Being down in Florida and looking at the available routes near Pompano Beach/Fort Lauderdale, I noticed that I was pretty close to the Everglades. I looked on the usual sites (mapmyride and bikely), but no one really had routes that went into the Everglades. Upon further investigation (looking at the satellite pictures), I saw that there were service roads that were somewhat close to the suburban area near Sara's parents' Florida apartment. The issue was that it was 13 miles to the Everglades from where we were staying by the ocean. I didn't want to bike 26 miles there and back in addition to doing the ride, so I was able to convince Sara's father to drive me out Atlantic Blvd. to take off 13 miles of pure road biking.

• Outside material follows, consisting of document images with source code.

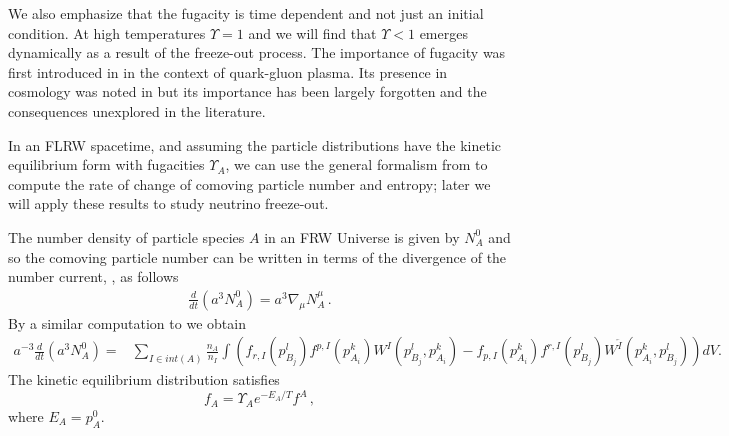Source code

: We also emphasize that the fugacity is time dependent and not just an initial condition. At high temperatures $\Upsilon=1$ and we will find that $\Upsilon<1$ emerges dynamically as a result of the freeze-out process. The importance of fugacity was first introduced in \cite{Rafelski:1982pu} in the context of quark-gluon plasma. Its presence in cosmology was noted in \cite{Bernstein:1985th,Dolgov:1992wf} but its importance has been largely forgotten and the consequences unexplored in the literature. 

In an FLRW spacetime, and assuming the particle distributions have the kinetic equilibrium form  with fugacities $\Upsilon_{A}$, we can use the general formalism from  to compute the rate of change of comoving particle number and entropy; later we will apply these results to study neutrino freeze-out.

The number density of particle species $A$ in an FRW Universe is given by $N_A^0$ and so the comoving particle number can be written in terms of the divergence of the number current, , as follows
\begin{align}
\frac{d}{dt}(a^3N^0_A)=a^{3} \nabla_\mu N_A^\mu\,. 
\end{align}
By a similar computation to  we obtain
\begin{align}\label{eq:FRWcomovingNumGen}
a^{-3}\frac{d}{dt}(a^3N^0_A)=&\sum_{I\in int(A)} \frac{n_A}{n_I}\int\left(f_{r,I}(p_{B_j}^l)f^{p,I}(p_{A_i}^k)W^I(p_{B_j}^l,p_{A_i}^k) 
-f_{p,I}(p_{A_i}^k)f^{r,I}(p_{B_j}^l)W^{\overleftarrow{I}}(p_{A_i}^k,p_{B_j}^l)\right) dV.
\end{align}
The kinetic equilibrium distribution satisfies
\begin{equation}
f_A=\Upsilon_A e^{-E_A/T}f^A\,,
\end{equation}
where $E_A=p_A^0$. 

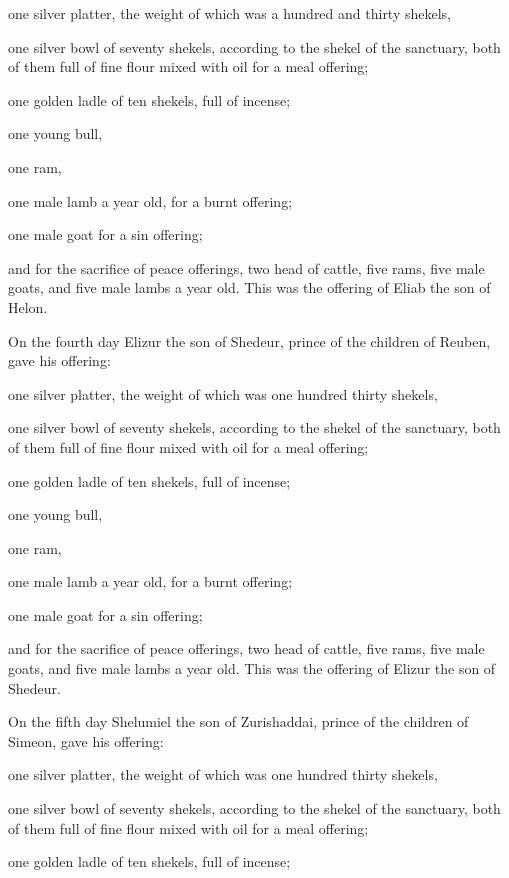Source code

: one silver platter, the weight of which was a hundred and thirty
shekels,

one silver bowl of seventy shekels, according to the shekel of the
sanctuary, both of them full of fine flour mixed with oil for a meal
offering;

 one golden ladle of ten shekels, full of incense;

 one young bull,

one ram,

one male lamb a year old, for a burnt offering;

 one male goat for a sin offering;

 and for the sacrifice of peace offerings, two head of
cattle, five rams, five male goats, and five male lambs a year old. This
was the offering of Eliab the son of Helon.

 On the fourth day Elizur the son of Shedeur, prince of
the children of Reuben,  gave his offering:

one silver platter, the weight of which was one hundred thirty shekels,

one silver bowl of seventy shekels, according to the shekel of the
sanctuary, both of them full of fine flour mixed with oil for a meal
offering;

 one golden ladle of ten shekels, full of incense;

 one young bull,

one ram,

one male lamb a year old, for a burnt offering;

 one male goat for a sin offering;

 and for the sacrifice of peace offerings, two head of
cattle, five rams, five male goats, and five male lambs a year old. This
was the offering of Elizur the son of Shedeur.

 On the fifth day Shelumiel the son of Zurishaddai,
prince of the children of Simeon,  gave his offering:

one silver platter, the weight of which was one hundred thirty shekels,

one silver bowl of seventy shekels, according to the shekel of the
sanctuary, both of them full of fine flour mixed with oil for a meal
offering;

 one golden ladle of ten shekels, full of incense;

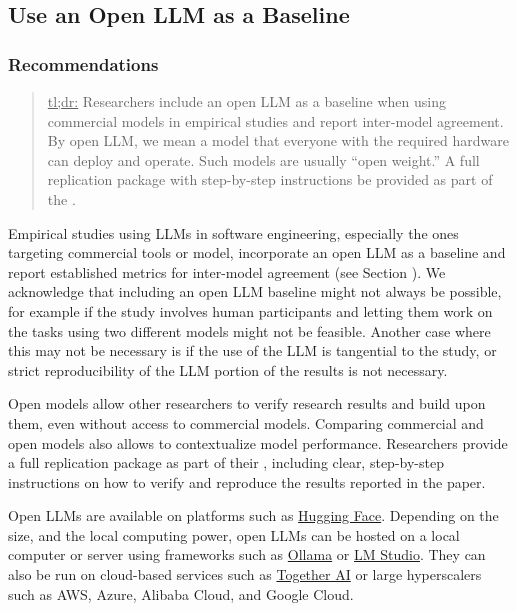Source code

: 



\subsection{Use an Open LLM as a Baseline}

\subsubsection{Recommendations}

\begin{quote}
\underline{tl;dr:} Researchers \should include an open LLM as a baseline when using commercial models in empirical studies and report inter-model agreement. By open LLM, we mean a model that everyone with the required hardware can deploy and operate. Such models are usually ``open weight.'' A full replication package with step-by-step instructions \should be provided as part of the \supplementarymaterial.
\end{quote}

Empirical studies using LLMs in software engineering, especially the ones targeting commercial tools or model, \should incorporate an open LLM as a baseline and report established metrics for inter-model agreement (see Section \benchmarksmetrics).
We acknowledge that including an open LLM baseline might not always be possible, for example if the study involves human participants and letting them work on the tasks using two different models might not be feasible. Another case where this may not be necessary is if the use of the LLM is tangential to the study, or strict reproducibility of the LLM portion of the results is not necessary.

Open models allow other researchers to verify research results and build upon them, even without access to commercial models.
Comparing commercial and open models also allows to contextualize model performance.
Researchers \should provide a full replication package as part of their \supplementarymaterial, including clear, step-by-step instructions on how to verify and reproduce the results reported in the paper.

Open LLMs are available on platforms such as \href{https://huggingface.co/}{Hugging Face}.
Depending on the size, and the local computing power, open LLMs can be hosted on a local computer or server using frameworks such as \href{https://ollama.com/}{Ollama} or \href{https://lmstudio.ai/}{LM Studio}.
They can also be run on cloud-based services such as \href{https://together.ai/}{Together AI} or large hyperscalers such as AWS, Azure, Alibaba Cloud, and Google Cloud.

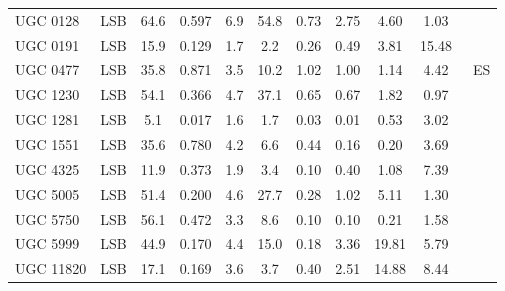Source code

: \documentclass[preprint,aps]{revtex4}
\begin{document}
\begin{table}
\begin{tabular}{l c c c c c c c c c c}
\\
UGC 0128 &LSB&  64.6 &    0.597  &  6.9 & 54.8 & 0.73 & 2.75 & \phantom{0}4.60 & \phantom{0}1.03 &  \cite{Verheijen1999} \cite{deBlok1997} \cite{vanderHulst1993} \cite{vanderHulst1993}     
\\
UGC 0191 &LSB &15.9 &  0.129    & 1.7 & \phantom{0}2.2 & 0.26 & 0.49 &\phantom{0}3.81 &15.48 &   \cite{Kuzio2008} \cite{vanZee2000} \cite{vanZee2000} \cite{vanZee1997}    
\\
UGC 0477 & LSB &35.8 &  0.871    &3.5 &10.2 & 1.02& 1.00 & \phantom{0}1.14 & \phantom{0}4.42 &     \cite{Kuzio2006} \cite{Fisher1981} ~ES   \cite{Fisher1981}
\\
UGC 1230 &LSB& 54.1&   0.366   & 4.7 & 37.1 & 0.65 & 0.67 &\phantom{0}1.82 & \phantom{0}0.97 &    \cite{deBlok1997} \cite{deBlok1997} \cite{vanderHulst1993} \cite{vanderHulst1993}
\\
UGC 1281 & LSB & \phantom{0}5.1 &0.017& 1.6& \phantom{0}1.7 &0.03&0.01 & \phantom{0}0.53 &\phantom{0}3.02 &    \cite{Kuzio2006} \cite{deBlok2002} \cite{deBlok2002} \cite{Swaters2002a}    
\\
UGC 1551 &LSB & 35.6 &   0.780   & 4.2 & \phantom{0}6.6 & 0.44 & 0.16 &\phantom{0}0.20 & \phantom{0}3.69 &    \cite{Kuzio2008} \cite{Swaters2002b} \cite{deJong1996} \cite{Swaters2002b}    
\\
UGC 4325 &LSB& 11.9 &  0.373    & 1.9 & \phantom{0}3.4 & 0.10 &0.40 & \phantom{0}1.08 & \phantom{0}7.39&   \cite{Kuzio2008} \cite{Swaters2002a} \cite{deBlok2002} \cite{Swaters2002a}    
\\
UGC 5005 & LSB & 51.4 &   0.200   &  4.6 & 27.7 &0.28 &1.02&\phantom{0}5.11 &\phantom{0}1.30 &  \cite{deBlok1997} \cite{deBlok1997}  \cite{vanderHulst1993} \cite{vanderHulst1993}     
\\
UGC 5750 &LSB &56.1 &   0.472   &3.3 &\phantom{0}8.6 & 0.10 & 0.10 & \phantom{0}0.21 & \phantom{0}1.58 &\cite{Kuzio2006} \cite{deBlok1997}  \cite{vanderHulst1993}  \cite{vanderHulst1993}  
\\
UGC 5999 & LSB & 44.9 &   0.170   &4.4 & 15.0 & 0.18 & 3.36 &19.81 & \phantom{0}5.79 & \cite{deBlok1997} \cite{deBlok1997}  \cite{vanderHulst1993} \cite{vanderHulst1993}     
\\
UGC 11820 & LSB & 17.1 &   0.169   & 3.6 & \phantom{0}3.7 &0.40  & 2.51 & 14.88 &\phantom{0}8.44 &   \cite{Kuzio2008} \cite{vanZee1997} \cite{Kim2007}  \cite{vanZee1997}   
\\
\hline
\end{tabular}
\label{table:lsb20}
\end{table}
\end{document}

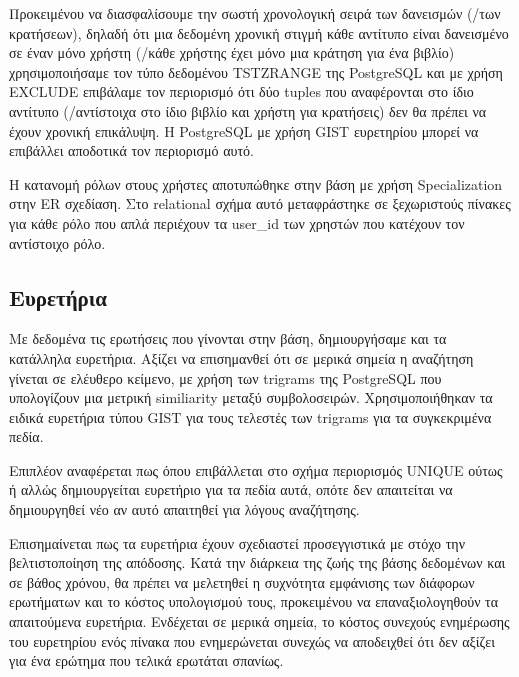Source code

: \documentclass[a4paper]{article}
\begin{document}
\par Προκειμένου να διασφαλίσουμε την σωστή χρονολογική σειρά των δανεισμών (/των κρατήσεων), δηλαδή ότι μια δεδομένη χρονική στιγμή κάθε αντίτυπο είναι δανεισμένο σε έναν μόνο χρήστη (/κάθε χρήστης έχει μόνο μια κράτηση για ένα βιβλίο) χρησιμοποιήσαμε τον τύπο δεδομένου TSTZRANGE της PostgreSQL και με χρήση EXCLUDE επιβάλαμε τον περιορισμό ότι δύο tuples που αναφέρονται στο ίδιο αντίτυπο (/αντίστοιχα στο ίδιο βιβλίο και χρήστη για κρατήσεις) δεν θα πρέπει να έχουν χρονική επικάλυψη. Η PostgreSQL με χρήση GIST ευρετηρίου μπορεί να επιβάλλει αποδοτικά τον περιορισμό αυτό.

\par Η κατανομή ρόλων στους χρήστες αποτυπώθηκε στην βάση με χρήση Specialization στην ER σχεδίαση. Στο relational σχήμα αυτό μεταφράστηκε σε ξεχωριστούς πίνακες για κάθε ρόλο που απλά περιέχουν τα user\_id των χρηστών που κατέχουν τον αντίστοιχο ρόλο.

\subsection{Ευρετήρια}

\par Με δεδομένα τις ερωτήσεις που γίνονται στην βάση, δημιουργήσαμε και τα κατάλληλα ευρετήρια. Αξίζει να επισημανθεί ότι σε μερικά σημεία η αναζήτηση γίνεται σε ελέυθερο κείμενο, με χρήση των trigrams της PostgreSQL που υπολογίζουν μια μετρική similiarity μεταξύ συμβολοσειρών. Χρησιμοποιήθηκαν τα ειδικά ευρετήρια τύπου GIST για τους τελεστές των trigrams για τα συγκεκριμένα πεδία.

\par Επιπλέον αναφέρεται πως όπου επιβάλλεται στο σχήμα περιορισμός UNIQUE ούτως ή αλλώς δημιουργείται ευρετήριο για τα πεδία αυτά, οπότε δεν απαιτείται να δημιουργηθεί νέο αν αυτό απαιτηθεί για λόγους αναζήτησης.

\par Επισημαίνεται πως τα ευρετήρια έχουν σχεδιαστεί προσεγγιστικά με στόχο την βελτιστοποίηση της απόδοσης. Κατά την διάρκεια της ζωής της βάσης δεδομένων και σε βάθος χρόνου, θα πρέπει να μελετηθεί η συχνότητα εμφάνισης των διάφορων ερωτήματων και το κόστος υπολογισμού τους, προκειμένου να επαναξιολογηθούν τα απαιτούμενα ευρετήρια. Ενδέχεται σε μερικά σημεία, το κόστος συνεχούς ενημέρωσης του ευρετηρίου ενός πίνακα που ενημερώνεται συνεχώς να αποδειχθεί ότι δεν αξίζει για ένα ερώτημα που τελικά ερωτάται σπανίως.
\end{document}
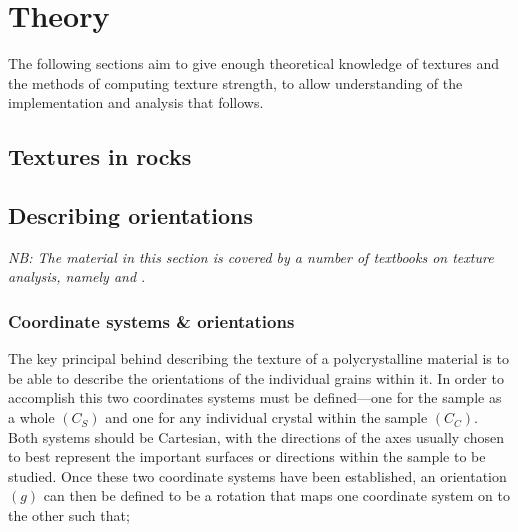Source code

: \documentclass[a4paper,12pt]{report}
\numberwithin{equation}{chapter}
\begin{document}
\chapter{Theory} \label{chap:theory}
\vspace{-1cm}
The following sections aim to give enough theoretical knowledge of textures and the methods of computing texture strength, to allow understanding of the implementation and analysis that follows.


\section{Textures in rocks} 

\section{Describing orientations} \label{sec:orientations}
\emph{NB: The material in this section is covered by a number of textbooks on texture analysis, namely \cite{bunge1982texture} and \cite{Randle2000}}.




\subsection{Coordinate systems \& orientations} \label{subsec:coordinates}
The key principal behind describing the texture of a polycrystalline material is to be able to describe the orientations of the individual grains within it. In order to accomplish this two coordinates systems must be defined---one for the sample as a whole $(C_S)$ and one for any individual crystal within the sample $(C_C)$. Both systems should be Cartesian, with the directions of the axes usually chosen to best represent the important surfaces or directions within the sample to be studied. Once these two coordinate systems have been established, an orientation $(g)$ can then be defined to be a rotation that maps one coordinate system on to the other such that;
\end{document}
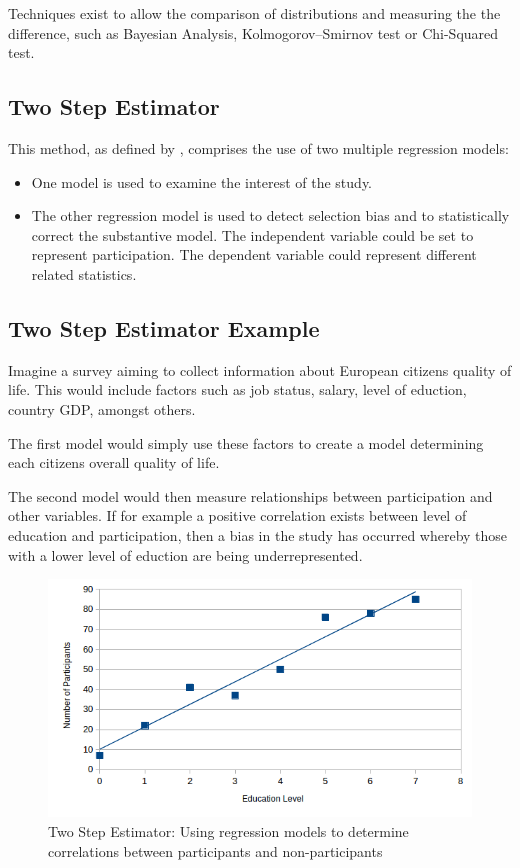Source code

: Techniques exist to allow the comparison of distributions and measuring the the difference, such as Bayesian Analysis, Kolmogorov--Smirnov test or Chi-Squared test. \citep{GriffinEtAl2013}

	\subsection{Two Step Estimator}
	
	This method, as defined by \citet{Heckman1979}, comprises the use of two multiple regression models:
	
	\begin{itemize}
		\item One model is used to examine the interest of the study.
		\item The other regression model is used to detect selection bias and to statistically correct the substantive model. The independent variable could be set to represent participation. The  dependent variable could represent different related statistics.
	\end{itemize}
	
	\subsection{Two Step Estimator Example}
	
	Imagine a survey aiming to collect information about European citizens quality of life. This would include factors such as job status, salary, level of eduction, country GDP, amongst others.
	
The first model would simply use these factors to create a model determining each citizens overall quality of life.

The second model would then measure relationships between participation and other variables. If for example a positive correlation exists between level of education and participation, then a bias in the study has occurred whereby those with a lower level of eduction are being underrepresented.

	\begin{figure}[hbt!]
	\centering
  		\includegraphics[width=0.88\linewidth]{graphics/sample_selection_bias/Education_Correlation_Graph.png}
  		\caption{Two Step Estimator: Using regression models to determine correlations between participants and non-participants}
  		\label{fig:correlation}
	\end{figure}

I started out from a church parking lot and worked my way along the toll/exit ramp to a dirt side road. I took that to a gate that said "no motorized vehicles" and assumed that I'd be able to ride there.  Once on the service road, I found nice gravel that paralleled the highway to my left, with a canal, service road and the Everglades to my right.  I road this south, then veered west, then turned north and crossed the highway to pick up the service road.  Then I crossed the highway again going east through the airboat recreation area to the service road that went back to the starting point. The next part of the ride was the most desolate, with the Everglades on each side. I was able to see many cranes, fish and buzzards as I road along.  It was an interesting feeling being out there, as I could see civilization in the distance but was fairly isolated. It reminded me of the feeling I had out West in the desert. The weather was pretty hot. It was 80 degrees, but around 90+ degrees with humidity (I was basically riding next to a swamp). I noticed that I was getting sunburned on my arms. 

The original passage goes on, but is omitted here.